→ **Exercise prompt**: The required output is the line containing "their own self-interest\" followed by each line through the end of the data below, repeated exactly and with nothing added.

···

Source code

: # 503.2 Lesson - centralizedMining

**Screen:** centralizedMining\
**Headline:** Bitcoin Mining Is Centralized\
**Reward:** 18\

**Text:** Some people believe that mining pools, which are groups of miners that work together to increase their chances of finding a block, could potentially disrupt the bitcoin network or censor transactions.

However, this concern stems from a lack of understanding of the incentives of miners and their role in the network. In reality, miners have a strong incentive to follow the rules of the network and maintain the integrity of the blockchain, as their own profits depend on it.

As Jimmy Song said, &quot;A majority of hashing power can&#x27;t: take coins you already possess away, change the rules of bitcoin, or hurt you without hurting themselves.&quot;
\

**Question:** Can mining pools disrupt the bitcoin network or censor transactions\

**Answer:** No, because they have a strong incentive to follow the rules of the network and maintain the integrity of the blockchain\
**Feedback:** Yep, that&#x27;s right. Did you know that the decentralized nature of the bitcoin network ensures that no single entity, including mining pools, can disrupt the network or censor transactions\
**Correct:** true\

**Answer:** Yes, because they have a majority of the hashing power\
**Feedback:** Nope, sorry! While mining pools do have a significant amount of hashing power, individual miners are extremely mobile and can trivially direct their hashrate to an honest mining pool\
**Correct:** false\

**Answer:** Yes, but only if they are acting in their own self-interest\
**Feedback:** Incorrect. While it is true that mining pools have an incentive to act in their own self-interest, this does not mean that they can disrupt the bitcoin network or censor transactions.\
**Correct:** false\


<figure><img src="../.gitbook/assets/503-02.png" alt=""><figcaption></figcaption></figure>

···

→ **Task output**:
**Answer:** Yes, but only if they are acting in their own self-interest\
**Feedback:** Incorrect. While it is true that mining pools have an incentive to act in their own self-interest, this does not mean that they can disrupt the bitcoin network or censor transactions.\
**Correct:** false\


<figure><img src="../.gitbook/assets/503-02.png" alt=""><figcaption></figcaption></figure>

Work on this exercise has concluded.